Billionaires and their pleasure crafts are a serious sort of love affair. As a man fights for his lady love, these tycoons don’t shy away from locking horns with the government, begging and pleading with them to return their seized luxury vessels to their asset-clad lifestyle. Russian businessman Sergei Naumenko wants his 192-foot motoryacht “Phi” back. The UK government took the $48 million ship of the man who isn’t even named on the sanctions list. Sadly, his boat has been moored in London’s Canary Wharf since the end of 2021, and the businessman is now going down the legal route to have Phi back where she belongs.
Naumenko, tired of waiting, sued the UK’s transport department to free the vessel and is seeking undisclosed damages, according to a high court claim document. A judge presided over a preliminary high court hearing with lawyers representing Naumenko and the transport secretary. He stated that Phi was a vessel of interest to the UK Government as it was owned, controlled, or operated by a person connected with Russia.

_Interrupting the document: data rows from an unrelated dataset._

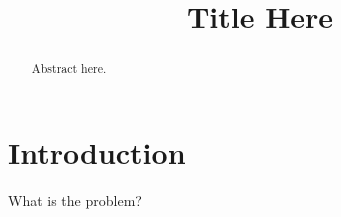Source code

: \documentclass[conference]{IEEEtran}
\newcommand{\papertitle}{Title Here}
\begin{document}

\title{\papertitle}
\author{
\and
{}
}



\maketitle

\begin{abstract}
Abstract here.
\end{abstract}

\IEEEpeerreviewmaketitle

\section{Introduction}

What is the problem? \cite{example}

\end{document}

The Russian businessman will have to wait a bit longer as a substantive hearing will occur in July. In the past, wealthy, sanctioned oligarchs like Farkhad Akhmedov (Luna Yacht) and Alisher Usmanov (Dilbar yacht) have pleaded with the European courts to suspend the harsh sanctions to get their seized megayachts back.
The Ph-abulous Phi yacht-
Naumenko has never even used his glorious $48 million asset, which explains his frustration. Royal Huisman’s 192-footer PHI completed her maiden voyage in December 2021 in London following delivery and was seized shortly after. The Cor D Rover-designed Phi, a fast-displacement, aluminum superyacht, looks stellar in blue with interiors by London design studio Lawson Robb.
In addition to a top speed of 22 knots, the vessel flaunts a freshwater swimming pool that can be covered by a flush pool cover and sealed with the touch of a button.

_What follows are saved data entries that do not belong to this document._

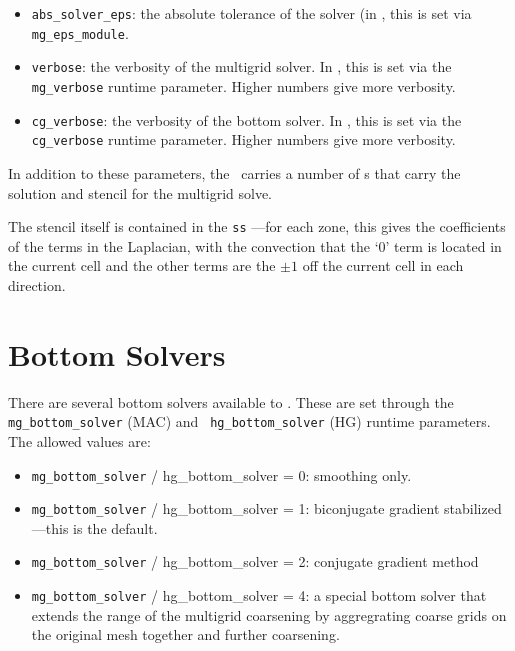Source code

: \begin{itemize}
\item {\tt abs\_solver\_eps}: the absolute tolerance of the solver (in
  \maestro, this is set via {\tt mg\_eps\_module}.

\item {\tt verbose}: the verbosity of the multigrid solver.  In \maestro,
  this is set via the {\tt mg\_verbose} runtime parameter.  Higher
  numbers give more verbosity.

\item {\tt cg\_verbose}: the verbosity of the bottom solver.  In \maestro,
  this is set via the {\tt cg\_verbose} runtime parameter.  Higher
  numbers give more verbosity.

\end{itemize}

In addition to these parameters, the \mgtower\ carries a number of
\multifab s that carry the solution and stencil for the multigrid
solve.

The stencil itself is contained in the {\tt ss} \multifab---for each
zone, this gives the coefficients of the terms in the Laplacian, with
the convection that the `0' term is located in the current cell and
the other terms are the $\pm 1$ off the current cell in each direction.

\section{Bottom Solvers}

There are several bottom solvers available to \maestro.  These are set
through the {\tt mg\_bottom\_solver} (MAC) and {\tt
  hg\_bottom\_solver} (HG) runtime parameters.  The allowed values
  are:

\begin{itemize}

\item {\tt mg\_bottom\_solver} / {hg\_bottom\_solver} = 0: smoothing only.

\item {\tt mg\_bottom\_solver} / {hg\_bottom\_solver} = 1: biconjugate
  gradient stabilized---this is the default.

\item {\tt mg\_bottom\_solver} / {hg\_bottom\_solver} = 2: conjugate
  gradient method

\item {\tt mg\_bottom\_solver} / {hg\_bottom\_solver} = 4: a special 
  bottom solver that extends the range of the multigrid coarsening
  by aggregrating coarse grids on the original mesh together and
  further coarsening. 

\end{itemize}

The sleek motoryacht boasts a 300-bottle infinite wine cellar in the lower deck lobby, called so owing to the interplay of mirrors, creating an illusion of an endless corridor adorned with wine bottles. Phi can accommodate 12 guests in six cabins serviced by 11 crew.
Phi became the first-ever yacht to be detained in UK waters –
Phi Yacht was in London for a World Superyacht Awards judging panel event in 2021. Tables turned for the superyacht as it was surprisingly boarded by officers from the National Crime Agency hours before it was due to leave Canary Wharf. The NCA said Phi was registered to a company in the Caribbean islands of St Kitts and Nevis and carried Maltese flags to hide its origins deliberately. Phi became the first yacht to be detained in UK waters on these grounds.

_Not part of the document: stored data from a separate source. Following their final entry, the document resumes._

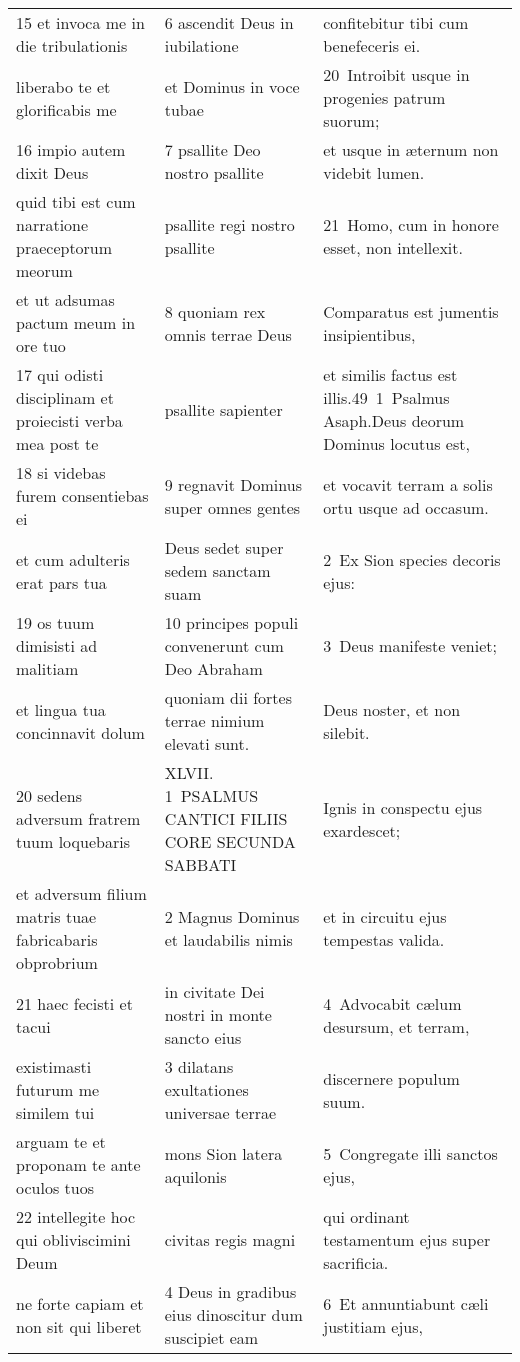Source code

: \documentclass{article}
\begin{document}
\begin{longtable}{@{}p{}p{}p{}@{}}
15 et invoca me in die tribulationis	&	6 ascendit Deus in iubilatione	&	confitebitur tibi cum benefeceris ei.	\\
liberabo te et glorificabis me	&	et Dominus in voce tubae	&	20 Introibit usque in progenies patrum suorum;	\\
16 impio autem dixit Deus	&	7 psallite Deo nostro psallite	&	et usque in æternum non videbit lumen.	\\
quid tibi est cum narratione praeceptorum meorum	&	psallite regi nostro psallite	&	21 Homo, cum in honore esset, non intellexit.	\\
et ut adsumas pactum meum in ore tuo	&	8 quoniam rex omnis terrae Deus	&	Comparatus est jumentis insipientibus,	\\
17 qui odisti disciplinam et proiecisti verba mea post te	&	psallite sapienter	&	et similis factus est illis.49 1 Psalmus Asaph.Deus deorum Dominus locutus est,	\\
18 si videbas furem consentiebas ei	&	9 regnavit Dominus super omnes gentes	&	et vocavit terram a solis ortu usque ad occasum.	\\
et cum adulteris erat pars tua	&	Deus sedet super sedem sanctam suam	&	2 Ex Sion species decoris ejus:	\\
19 os tuum dimisisti ad malitiam	&	10 principes populi convenerunt cum Deo Abraham	&	3 Deus manifeste veniet;	\\
et lingua tua concinnavit dolum	&	quoniam dii fortes terrae nimium elevati sunt.	&	Deus noster, et non silebit.	\\
20 sedens adversum fratrem tuum loquebaris	&	XLVII. 1 PSALMUS CANTICI FILIIS CORE SECUNDA SABBATI	&	Ignis in conspectu ejus exardescet;	\\
et adversum filium matris tuae fabricabaris obprobrium	&	2 Magnus Dominus et laudabilis nimis	&	et in circuitu ejus tempestas valida.	\\
21 haec fecisti et tacui	&	in civitate Dei nostri in monte sancto eius	&	4 Advocabit cælum desursum, et terram,	\\
existimasti futurum me similem tui	&	3 dilatans exultationes universae terrae	&	discernere populum suum.	\\
arguam te et proponam te ante oculos tuos	&	mons Sion latera aquilonis	&	5 Congregate illi sanctos ejus,	\\
22 intellegite hoc qui obliviscimini Deum	&	civitas regis magni	&	qui ordinant testamentum ejus super sacrificia.	\\
ne forte capiam et non sit qui liberet	&	4 Deus in gradibus eius dinoscitur dum suscipiet eam	&	6 Et annuntiabunt cæli justitiam ejus,	\\

\end{longtable}
\end{document}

While Sergei Naumenko isn’t a sanctioned businessman, the government said the law impounded his pleasure craft simply because it was owned by a Russian national and did not require proof. Grant Shapps, transport secretary, said, “Detaining the Phi proves, yet again, that we can and will take the strongest possible action against those seeking to benefit from connections to Putin’s regime.” Shapps posted a TikTok video in March 2022, where he said: “We’ve just detained the ship which was due to sail at midday. It’s a yacht which belongs to a Russian oligarch — friends of Putin — and was here for a refit,” adding: “We’re not going to allow this yacht to sail we’ve detained indefinitely.” Phi was seized in March 2022 and has been docked at Canary Wharf.
The UK Government has already paid millions maintaining this yacht –
Per our calculations, a motoryacht with a length of 59 meters or 192 feet would have attracted a hefty bill of $150,000 in mooring fees alone. Moreover, the annual cost of maintaining a vessel is 10% of its value. Sergei Naumenko’s Phi is worth $48 million, meaning the UK government would have paid $4.8 million in upkeep since seizing the vessel in March last year.
Sergei Naumenko is a Russian property developer and food importer who isn’t on any sanctions list but is clearly, wealthy enough to afford a lavish luxury vessel.